He appeared at a brief hearing on September 14, and at the start of Tuesday's hearing, his lawyer asked for a further adjournment in order to view the case files.

Under the charge of spreading false news inside and outside Egypt, he would likely face a maximum sentence of five years, according to the Egyptian Initiative for Personal Rights (EIPR), a leading independent rights group where Zaki also worked as a researcher.

His indictment is based on an article from 2019 for the website Daraj, in which he chronicled a week tracking the impact of events in Egypt on its Coptic Christian minority, EIPR said.

EIPR says Zaki was beaten, subjected to electric shocks and threatened following his arrest.

Egyptian authorities have not commented on the claims, but they routinely deny allegations of ill-treatment by the security forces and in places of detention.

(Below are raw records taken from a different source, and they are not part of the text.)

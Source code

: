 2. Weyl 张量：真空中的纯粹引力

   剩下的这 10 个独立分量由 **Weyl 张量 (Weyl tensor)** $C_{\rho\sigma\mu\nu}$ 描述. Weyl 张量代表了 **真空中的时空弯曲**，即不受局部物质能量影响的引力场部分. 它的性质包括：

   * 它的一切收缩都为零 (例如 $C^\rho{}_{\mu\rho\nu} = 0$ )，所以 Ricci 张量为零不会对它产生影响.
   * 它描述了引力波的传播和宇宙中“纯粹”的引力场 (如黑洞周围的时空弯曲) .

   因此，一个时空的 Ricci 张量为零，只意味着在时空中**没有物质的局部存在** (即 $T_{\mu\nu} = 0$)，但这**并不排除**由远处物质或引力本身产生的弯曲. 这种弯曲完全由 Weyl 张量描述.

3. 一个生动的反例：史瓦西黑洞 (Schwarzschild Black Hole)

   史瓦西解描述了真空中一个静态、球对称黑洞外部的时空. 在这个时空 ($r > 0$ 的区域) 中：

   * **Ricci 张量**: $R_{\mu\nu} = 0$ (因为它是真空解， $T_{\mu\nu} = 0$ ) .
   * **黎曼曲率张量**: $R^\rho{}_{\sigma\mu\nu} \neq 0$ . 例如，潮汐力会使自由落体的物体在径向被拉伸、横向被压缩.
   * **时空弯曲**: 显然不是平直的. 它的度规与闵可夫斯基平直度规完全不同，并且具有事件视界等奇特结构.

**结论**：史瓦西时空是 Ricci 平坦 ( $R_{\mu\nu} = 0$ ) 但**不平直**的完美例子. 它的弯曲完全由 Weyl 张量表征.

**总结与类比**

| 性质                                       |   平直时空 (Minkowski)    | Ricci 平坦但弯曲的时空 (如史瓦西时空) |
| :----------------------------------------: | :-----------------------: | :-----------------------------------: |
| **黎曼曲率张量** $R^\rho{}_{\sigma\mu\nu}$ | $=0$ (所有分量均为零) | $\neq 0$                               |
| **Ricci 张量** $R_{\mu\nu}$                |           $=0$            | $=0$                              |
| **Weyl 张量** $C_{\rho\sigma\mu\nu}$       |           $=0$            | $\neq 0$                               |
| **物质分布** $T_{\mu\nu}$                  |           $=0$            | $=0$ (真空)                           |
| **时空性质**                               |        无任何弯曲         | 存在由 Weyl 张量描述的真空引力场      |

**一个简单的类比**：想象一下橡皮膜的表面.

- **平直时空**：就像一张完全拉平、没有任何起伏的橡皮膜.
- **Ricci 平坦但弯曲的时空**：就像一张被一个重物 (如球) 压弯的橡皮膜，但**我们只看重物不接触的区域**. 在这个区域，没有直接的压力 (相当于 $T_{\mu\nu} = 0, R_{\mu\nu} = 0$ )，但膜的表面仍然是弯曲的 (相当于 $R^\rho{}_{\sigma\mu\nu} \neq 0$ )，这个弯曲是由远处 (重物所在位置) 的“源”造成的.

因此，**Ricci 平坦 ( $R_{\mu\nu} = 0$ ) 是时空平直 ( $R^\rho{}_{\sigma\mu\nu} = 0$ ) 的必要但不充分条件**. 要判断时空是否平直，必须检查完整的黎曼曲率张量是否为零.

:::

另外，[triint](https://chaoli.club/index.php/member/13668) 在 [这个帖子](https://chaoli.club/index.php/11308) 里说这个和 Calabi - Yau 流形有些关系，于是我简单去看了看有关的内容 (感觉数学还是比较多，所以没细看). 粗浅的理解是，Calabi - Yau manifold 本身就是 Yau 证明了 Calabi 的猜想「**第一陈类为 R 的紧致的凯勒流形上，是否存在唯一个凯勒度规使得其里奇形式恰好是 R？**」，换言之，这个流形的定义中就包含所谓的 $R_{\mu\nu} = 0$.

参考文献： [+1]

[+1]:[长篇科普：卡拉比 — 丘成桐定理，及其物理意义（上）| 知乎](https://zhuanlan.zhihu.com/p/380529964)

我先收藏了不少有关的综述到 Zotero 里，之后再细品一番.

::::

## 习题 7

Since 2013, when then-army chief Abdel Fattah al-Sisi ousted President Mohamed Mursi of the Muslim Brotherhood, there has been a far-reaching crackdown on political dissent in Egypt. Rights groups say tens of thousands of people have been jailed.

Sisi, president since 2014, says security and stability are paramount and denies there are political prisoners in Egypt.

Earlier this month, the government released a long-term human rights strategy which it said provided a roadmap for supporting a wide range of rights.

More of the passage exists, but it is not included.